### Exercise aim
Pull out every line with the word "Omega" from the entries below.

Rendered images with source text

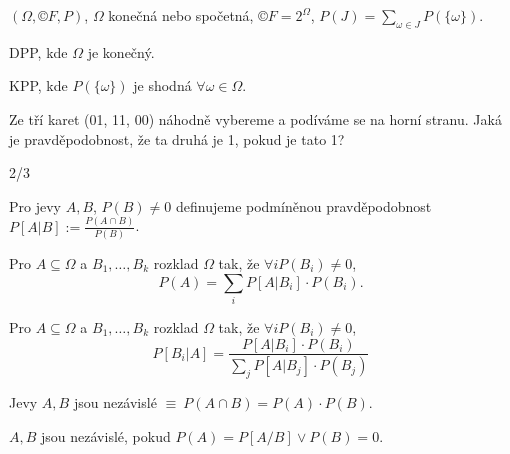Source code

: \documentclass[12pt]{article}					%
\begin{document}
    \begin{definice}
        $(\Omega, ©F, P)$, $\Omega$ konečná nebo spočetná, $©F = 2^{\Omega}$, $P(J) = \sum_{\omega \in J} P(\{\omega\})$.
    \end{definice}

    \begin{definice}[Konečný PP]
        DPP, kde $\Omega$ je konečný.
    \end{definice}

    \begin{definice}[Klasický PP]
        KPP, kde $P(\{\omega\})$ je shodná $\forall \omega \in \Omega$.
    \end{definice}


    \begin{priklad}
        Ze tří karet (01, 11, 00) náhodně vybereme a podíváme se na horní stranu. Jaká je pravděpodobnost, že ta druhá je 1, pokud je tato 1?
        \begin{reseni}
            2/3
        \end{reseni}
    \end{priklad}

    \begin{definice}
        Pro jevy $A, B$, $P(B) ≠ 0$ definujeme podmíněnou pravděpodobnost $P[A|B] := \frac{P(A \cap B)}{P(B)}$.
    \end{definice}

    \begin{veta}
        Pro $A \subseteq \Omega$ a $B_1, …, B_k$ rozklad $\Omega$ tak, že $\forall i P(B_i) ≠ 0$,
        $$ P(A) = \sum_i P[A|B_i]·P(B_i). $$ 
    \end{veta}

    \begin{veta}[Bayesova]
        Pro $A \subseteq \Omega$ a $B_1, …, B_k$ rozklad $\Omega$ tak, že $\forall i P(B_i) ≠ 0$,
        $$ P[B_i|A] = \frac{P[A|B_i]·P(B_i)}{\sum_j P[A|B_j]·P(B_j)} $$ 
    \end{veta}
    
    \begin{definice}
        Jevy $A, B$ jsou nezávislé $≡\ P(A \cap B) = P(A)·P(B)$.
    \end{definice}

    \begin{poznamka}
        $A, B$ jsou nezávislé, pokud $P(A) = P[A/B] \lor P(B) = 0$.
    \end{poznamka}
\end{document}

### Task result
        $(\Omega, ©F, P)$, $\Omega$ konečná nebo spočetná, $©F = 2^{\Omega}$, $P(J) = \sum_{\omega \in J} P(\{\omega\})$.
        DPP, kde $\Omega$ je konečný.
        KPP, kde $P(\{\omega\})$ je shodná $\forall \omega \in \Omega$.
        Pro $A \subseteq \Omega$ a $B_1, …, B_k$ rozklad $\Omega$ tak, že $\forall i P(B_i) ≠ 0$,
        Pro $A \subseteq \Omega$ a $B_1, …, B_k$ rozklad $\Omega$ tak, že $\forall i P(B_i) ≠ 0$,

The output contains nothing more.